→ **Input**
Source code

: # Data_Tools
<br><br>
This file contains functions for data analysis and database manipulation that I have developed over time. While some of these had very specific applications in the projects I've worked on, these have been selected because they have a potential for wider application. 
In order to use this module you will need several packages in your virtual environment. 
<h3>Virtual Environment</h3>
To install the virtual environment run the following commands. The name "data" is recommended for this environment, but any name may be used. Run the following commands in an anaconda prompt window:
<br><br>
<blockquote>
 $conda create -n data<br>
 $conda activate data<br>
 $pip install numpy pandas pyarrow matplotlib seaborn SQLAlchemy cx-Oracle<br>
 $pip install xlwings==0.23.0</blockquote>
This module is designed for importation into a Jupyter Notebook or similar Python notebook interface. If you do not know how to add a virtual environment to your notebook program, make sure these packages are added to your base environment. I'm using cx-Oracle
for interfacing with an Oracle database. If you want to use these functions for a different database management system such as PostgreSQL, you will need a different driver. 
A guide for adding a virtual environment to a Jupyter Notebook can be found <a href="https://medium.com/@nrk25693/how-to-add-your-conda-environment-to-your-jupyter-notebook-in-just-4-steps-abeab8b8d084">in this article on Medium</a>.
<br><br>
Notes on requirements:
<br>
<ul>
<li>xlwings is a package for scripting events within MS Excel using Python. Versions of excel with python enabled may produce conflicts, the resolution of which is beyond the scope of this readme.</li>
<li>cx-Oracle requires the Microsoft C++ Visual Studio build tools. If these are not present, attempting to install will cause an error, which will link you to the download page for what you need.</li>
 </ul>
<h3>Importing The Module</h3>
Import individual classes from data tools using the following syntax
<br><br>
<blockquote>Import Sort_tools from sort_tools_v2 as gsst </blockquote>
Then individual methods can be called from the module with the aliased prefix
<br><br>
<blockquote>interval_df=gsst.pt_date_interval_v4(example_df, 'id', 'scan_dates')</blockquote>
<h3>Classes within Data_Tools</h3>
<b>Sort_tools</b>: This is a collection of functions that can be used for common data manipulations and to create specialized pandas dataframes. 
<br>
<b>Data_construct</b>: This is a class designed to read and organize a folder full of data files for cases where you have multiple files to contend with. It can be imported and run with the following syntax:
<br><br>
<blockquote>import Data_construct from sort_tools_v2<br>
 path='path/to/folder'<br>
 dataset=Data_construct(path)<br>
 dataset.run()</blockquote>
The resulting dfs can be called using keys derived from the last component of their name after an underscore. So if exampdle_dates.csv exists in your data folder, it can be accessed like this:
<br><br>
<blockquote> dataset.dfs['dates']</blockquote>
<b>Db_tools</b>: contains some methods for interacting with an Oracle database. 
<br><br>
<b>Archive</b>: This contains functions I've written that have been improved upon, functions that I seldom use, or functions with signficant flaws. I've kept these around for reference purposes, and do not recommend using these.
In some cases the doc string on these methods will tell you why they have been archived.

→ **What you have to do**
Repeat the material above in its entirety, exactly.

→ **Reply to the task**
Source code

: # Data_Tools
<br><br>
This file contains functions for data analysis and database manipulation that I have developed over time. While some of these had very specific applications in the projects I've worked on, these have been selected because they have a potential for wider application. 
In order to use this module you will need several packages in your virtual environment. 
<h3>Virtual Environment</h3>
To install the virtual environment run the following commands. The name "data" is recommended for this environment, but any name may be used. Run the following commands in an anaconda prompt window:
<br><br>
<blockquote>
 $conda create -n data<br>
 $conda activate data<br>
 $pip install numpy pandas pyarrow matplotlib seaborn SQLAlchemy cx-Oracle<br>
 $pip install xlwings==0.23.0</blockquote>
This module is designed for importation into a Jupyter Notebook or similar Python notebook interface. If you do not know how to add a virtual environment to your notebook program, make sure these packages are added to your base environment. I'm using cx-Oracle
for interfacing with an Oracle database. If you want to use these functions for a different database management system such as PostgreSQL, you will need a different driver. 
A guide for adding a virtual environment to a Jupyter Notebook can be found <a href="https://medium.com/@nrk25693/how-to-add-your-conda-environment-to-your-jupyter-notebook-in-just-4-steps-abeab8b8d084">in this article on Medium</a>.
<br><br>
Notes on requirements:
<br>
<ul>
<li>xlwings is a package for scripting events within MS Excel using Python. Versions of excel with python enabled may produce conflicts, the resolution of which is beyond the scope of this readme.</li>
<li>cx-Oracle requires the Microsoft C++ Visual Studio build tools. If these are not present, attempting to install will cause an error, which will link you to the download page for what you need.</li>
 </ul>
<h3>Importing The Module</h3>
Import individual classes from data tools using the following syntax
<br><br>
<blockquote>Import Sort_tools from sort_tools_v2 as gsst </blockquote>
Then individual methods can be called from the module with the aliased prefix
<br><br>
<blockquote>interval_df=gsst.pt_date_interval_v4(example_df, 'id', 'scan_dates')</blockquote>
<h3>Classes within Data_Tools</h3>
<b>Sort_tools</b>: This is a collection of functions that can be used for common data manipulations and to create specialized pandas dataframes. 
<br>
<b>Data_construct</b>: This is a class designed to read and organize a folder full of data files for cases where you have multiple files to contend with. It can be imported and run with the following syntax:
<br><br>
<blockquote>import Data_construct from sort_tools_v2<br>
 path='path/to/folder'<br>
 dataset=Data_construct(path)<br>
 dataset.run()</blockquote>
The resulting dfs can be called using keys derived from the last component of their name after an underscore. So if exampdle_dates.csv exists in your data folder, it can be accessed like this:
<br><br>
<blockquote> dataset.dfs['dates']</blockquote>
<b>Db_tools</b>: contains some methods for interacting with an Oracle database. 
<br><br>
<b>Archive</b>: This contains functions I've written that have been improved upon, functions that I seldom use, or functions with signficant flaws. I've kept these around for reference purposes, and do not recommend using these.
In some cases the doc string on these methods will tell you why they have been archived.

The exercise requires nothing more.